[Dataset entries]
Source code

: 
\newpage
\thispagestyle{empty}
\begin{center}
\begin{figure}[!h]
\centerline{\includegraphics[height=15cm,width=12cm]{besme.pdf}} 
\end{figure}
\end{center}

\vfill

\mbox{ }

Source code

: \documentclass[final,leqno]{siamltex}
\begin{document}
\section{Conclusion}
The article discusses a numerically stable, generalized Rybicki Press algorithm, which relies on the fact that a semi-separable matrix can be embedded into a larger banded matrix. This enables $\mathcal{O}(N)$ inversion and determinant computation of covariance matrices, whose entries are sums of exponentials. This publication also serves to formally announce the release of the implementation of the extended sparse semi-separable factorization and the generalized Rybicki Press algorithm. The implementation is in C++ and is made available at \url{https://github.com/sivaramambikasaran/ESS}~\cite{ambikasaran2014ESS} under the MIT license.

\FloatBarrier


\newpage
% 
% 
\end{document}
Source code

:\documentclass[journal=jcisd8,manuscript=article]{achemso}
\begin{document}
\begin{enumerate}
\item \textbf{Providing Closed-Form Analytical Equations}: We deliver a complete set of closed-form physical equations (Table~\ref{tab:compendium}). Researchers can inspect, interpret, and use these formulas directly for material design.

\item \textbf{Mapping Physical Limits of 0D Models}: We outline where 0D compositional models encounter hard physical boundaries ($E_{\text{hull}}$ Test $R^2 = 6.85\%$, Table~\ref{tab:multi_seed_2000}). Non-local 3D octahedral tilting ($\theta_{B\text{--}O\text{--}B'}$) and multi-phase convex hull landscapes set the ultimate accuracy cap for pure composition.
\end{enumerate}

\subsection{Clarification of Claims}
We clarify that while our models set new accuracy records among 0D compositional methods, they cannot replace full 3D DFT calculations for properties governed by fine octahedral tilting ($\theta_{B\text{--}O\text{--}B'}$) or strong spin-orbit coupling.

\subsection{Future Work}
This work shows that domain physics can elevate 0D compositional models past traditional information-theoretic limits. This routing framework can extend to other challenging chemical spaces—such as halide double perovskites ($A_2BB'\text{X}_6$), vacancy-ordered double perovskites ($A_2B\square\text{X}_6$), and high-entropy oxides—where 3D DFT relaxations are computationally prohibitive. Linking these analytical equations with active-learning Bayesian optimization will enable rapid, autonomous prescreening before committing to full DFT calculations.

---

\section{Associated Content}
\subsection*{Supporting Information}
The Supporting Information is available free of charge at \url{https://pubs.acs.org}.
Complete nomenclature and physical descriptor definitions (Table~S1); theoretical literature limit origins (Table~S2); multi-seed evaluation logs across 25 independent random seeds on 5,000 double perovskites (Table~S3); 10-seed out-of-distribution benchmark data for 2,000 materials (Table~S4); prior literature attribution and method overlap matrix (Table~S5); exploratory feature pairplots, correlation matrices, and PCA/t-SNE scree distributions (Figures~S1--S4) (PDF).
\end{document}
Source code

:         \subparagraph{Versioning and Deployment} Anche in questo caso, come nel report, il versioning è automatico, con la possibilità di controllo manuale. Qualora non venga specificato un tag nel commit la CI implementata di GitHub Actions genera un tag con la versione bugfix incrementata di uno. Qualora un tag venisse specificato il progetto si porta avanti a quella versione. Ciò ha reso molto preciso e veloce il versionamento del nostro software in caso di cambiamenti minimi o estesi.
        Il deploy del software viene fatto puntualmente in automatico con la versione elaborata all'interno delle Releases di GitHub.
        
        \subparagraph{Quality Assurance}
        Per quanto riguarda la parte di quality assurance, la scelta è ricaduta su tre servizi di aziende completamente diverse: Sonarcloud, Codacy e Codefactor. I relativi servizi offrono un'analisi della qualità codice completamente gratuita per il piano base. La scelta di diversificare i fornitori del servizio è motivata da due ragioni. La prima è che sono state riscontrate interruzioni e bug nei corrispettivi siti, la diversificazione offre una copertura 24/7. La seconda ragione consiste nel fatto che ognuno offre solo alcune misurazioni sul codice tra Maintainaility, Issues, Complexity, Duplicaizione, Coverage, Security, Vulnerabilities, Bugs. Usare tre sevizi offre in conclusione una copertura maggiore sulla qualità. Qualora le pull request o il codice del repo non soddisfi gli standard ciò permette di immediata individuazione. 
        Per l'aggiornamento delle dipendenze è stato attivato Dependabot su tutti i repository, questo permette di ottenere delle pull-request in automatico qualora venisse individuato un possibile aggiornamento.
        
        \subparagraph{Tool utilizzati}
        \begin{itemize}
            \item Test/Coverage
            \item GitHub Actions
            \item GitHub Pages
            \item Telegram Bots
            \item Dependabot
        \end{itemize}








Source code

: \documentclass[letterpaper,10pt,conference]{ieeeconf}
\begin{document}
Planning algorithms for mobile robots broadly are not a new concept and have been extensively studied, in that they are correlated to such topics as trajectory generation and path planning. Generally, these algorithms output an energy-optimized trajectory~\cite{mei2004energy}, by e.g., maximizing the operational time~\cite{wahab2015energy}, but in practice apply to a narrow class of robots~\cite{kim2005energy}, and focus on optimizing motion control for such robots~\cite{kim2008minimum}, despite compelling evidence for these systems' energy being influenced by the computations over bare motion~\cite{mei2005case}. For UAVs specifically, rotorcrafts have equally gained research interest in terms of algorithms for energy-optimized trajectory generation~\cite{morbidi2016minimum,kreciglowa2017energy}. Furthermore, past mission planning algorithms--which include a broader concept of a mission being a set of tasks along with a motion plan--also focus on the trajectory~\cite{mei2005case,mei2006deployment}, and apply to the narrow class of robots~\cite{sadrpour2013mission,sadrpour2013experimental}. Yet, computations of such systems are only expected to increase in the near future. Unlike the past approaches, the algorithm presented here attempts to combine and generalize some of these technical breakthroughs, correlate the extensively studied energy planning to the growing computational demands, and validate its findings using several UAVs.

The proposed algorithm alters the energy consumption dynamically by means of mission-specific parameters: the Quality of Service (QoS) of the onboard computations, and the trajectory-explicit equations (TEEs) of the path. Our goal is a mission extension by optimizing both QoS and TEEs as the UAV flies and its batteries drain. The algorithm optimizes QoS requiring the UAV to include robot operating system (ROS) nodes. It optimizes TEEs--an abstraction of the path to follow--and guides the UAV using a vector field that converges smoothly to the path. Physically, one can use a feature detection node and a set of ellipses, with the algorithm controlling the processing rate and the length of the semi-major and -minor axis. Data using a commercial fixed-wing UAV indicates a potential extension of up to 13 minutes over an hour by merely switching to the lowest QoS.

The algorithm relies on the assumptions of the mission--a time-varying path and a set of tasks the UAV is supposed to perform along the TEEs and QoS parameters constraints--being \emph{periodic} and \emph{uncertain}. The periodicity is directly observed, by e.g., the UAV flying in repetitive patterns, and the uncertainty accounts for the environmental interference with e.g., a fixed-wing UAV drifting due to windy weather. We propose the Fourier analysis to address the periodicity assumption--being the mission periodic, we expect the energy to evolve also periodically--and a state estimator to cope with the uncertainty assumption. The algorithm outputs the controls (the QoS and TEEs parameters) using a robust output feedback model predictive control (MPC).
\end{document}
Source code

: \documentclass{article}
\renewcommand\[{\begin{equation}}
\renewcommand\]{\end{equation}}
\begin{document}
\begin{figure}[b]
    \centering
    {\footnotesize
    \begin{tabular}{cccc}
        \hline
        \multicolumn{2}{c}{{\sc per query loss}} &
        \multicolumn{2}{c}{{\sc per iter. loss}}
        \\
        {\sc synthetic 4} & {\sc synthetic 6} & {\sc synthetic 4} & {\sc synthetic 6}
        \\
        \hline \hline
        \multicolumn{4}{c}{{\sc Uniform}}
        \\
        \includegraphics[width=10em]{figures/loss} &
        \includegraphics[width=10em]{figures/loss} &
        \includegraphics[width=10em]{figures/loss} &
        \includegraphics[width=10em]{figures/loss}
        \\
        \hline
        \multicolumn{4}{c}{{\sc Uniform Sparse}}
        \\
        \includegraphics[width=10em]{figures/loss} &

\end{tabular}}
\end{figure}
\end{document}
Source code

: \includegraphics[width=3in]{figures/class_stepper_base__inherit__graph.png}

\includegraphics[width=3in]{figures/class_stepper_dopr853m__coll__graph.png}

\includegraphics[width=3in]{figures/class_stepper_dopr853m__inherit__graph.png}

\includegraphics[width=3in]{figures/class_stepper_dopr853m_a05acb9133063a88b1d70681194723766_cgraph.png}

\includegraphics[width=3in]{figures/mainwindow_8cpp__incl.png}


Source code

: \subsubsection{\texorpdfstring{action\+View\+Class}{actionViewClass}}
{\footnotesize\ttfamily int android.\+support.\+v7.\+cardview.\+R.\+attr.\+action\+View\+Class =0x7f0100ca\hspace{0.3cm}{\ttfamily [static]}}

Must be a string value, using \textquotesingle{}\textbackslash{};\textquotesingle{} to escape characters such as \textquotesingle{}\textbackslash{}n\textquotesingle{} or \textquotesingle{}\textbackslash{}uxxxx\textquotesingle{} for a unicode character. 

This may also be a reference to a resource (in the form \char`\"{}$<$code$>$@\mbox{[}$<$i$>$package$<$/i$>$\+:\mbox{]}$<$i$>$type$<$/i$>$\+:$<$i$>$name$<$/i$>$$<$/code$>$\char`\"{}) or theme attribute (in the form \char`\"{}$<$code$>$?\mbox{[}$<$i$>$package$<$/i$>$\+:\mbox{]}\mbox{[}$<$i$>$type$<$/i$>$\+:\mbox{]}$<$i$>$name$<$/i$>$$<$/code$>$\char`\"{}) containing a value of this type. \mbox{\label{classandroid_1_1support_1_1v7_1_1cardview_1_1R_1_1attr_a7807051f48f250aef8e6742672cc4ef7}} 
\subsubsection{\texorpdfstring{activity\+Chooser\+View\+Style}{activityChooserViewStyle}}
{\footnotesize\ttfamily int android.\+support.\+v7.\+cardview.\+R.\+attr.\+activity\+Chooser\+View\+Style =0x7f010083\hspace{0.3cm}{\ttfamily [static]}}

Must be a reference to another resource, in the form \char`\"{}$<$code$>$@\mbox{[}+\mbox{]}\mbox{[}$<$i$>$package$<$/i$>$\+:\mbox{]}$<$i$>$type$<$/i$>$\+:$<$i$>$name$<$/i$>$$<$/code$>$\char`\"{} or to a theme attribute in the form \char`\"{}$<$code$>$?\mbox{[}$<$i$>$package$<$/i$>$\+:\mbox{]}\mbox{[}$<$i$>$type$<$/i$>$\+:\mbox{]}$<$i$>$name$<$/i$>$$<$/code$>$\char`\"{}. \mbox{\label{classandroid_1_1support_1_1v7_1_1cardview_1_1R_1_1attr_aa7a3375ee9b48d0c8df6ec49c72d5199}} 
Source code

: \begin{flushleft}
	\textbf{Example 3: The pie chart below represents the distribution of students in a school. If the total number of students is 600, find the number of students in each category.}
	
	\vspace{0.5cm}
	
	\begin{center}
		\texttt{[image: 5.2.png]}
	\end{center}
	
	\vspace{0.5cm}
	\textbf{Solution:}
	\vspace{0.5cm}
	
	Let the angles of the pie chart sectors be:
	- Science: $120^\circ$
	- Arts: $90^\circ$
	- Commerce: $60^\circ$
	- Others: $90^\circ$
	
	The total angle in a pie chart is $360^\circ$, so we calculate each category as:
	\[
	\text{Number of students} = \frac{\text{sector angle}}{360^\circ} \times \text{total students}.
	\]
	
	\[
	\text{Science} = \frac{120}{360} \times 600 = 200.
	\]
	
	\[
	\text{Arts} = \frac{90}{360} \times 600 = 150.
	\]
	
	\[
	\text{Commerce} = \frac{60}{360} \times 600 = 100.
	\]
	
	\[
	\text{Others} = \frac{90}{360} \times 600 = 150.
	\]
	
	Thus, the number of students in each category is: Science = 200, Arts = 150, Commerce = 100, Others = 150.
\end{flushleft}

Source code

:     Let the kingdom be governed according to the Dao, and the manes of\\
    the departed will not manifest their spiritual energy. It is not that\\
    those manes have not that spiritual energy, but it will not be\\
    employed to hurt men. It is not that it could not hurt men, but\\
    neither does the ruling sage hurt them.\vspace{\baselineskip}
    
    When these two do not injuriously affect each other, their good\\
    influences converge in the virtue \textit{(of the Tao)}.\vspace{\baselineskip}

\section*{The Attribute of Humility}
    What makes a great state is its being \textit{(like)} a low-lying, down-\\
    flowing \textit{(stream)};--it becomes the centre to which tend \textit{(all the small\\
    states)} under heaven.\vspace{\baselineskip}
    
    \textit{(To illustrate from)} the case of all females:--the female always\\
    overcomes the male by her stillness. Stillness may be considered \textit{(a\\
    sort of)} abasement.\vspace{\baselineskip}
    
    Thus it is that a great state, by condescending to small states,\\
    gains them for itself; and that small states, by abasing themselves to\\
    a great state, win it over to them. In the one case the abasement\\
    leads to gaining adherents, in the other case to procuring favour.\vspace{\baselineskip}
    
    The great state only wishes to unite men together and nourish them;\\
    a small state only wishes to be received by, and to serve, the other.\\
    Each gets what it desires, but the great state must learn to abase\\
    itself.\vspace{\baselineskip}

### Work to be completed
Work out how many lines in the records above hold the string "spiritual", then give only that count.

### Response to this task
2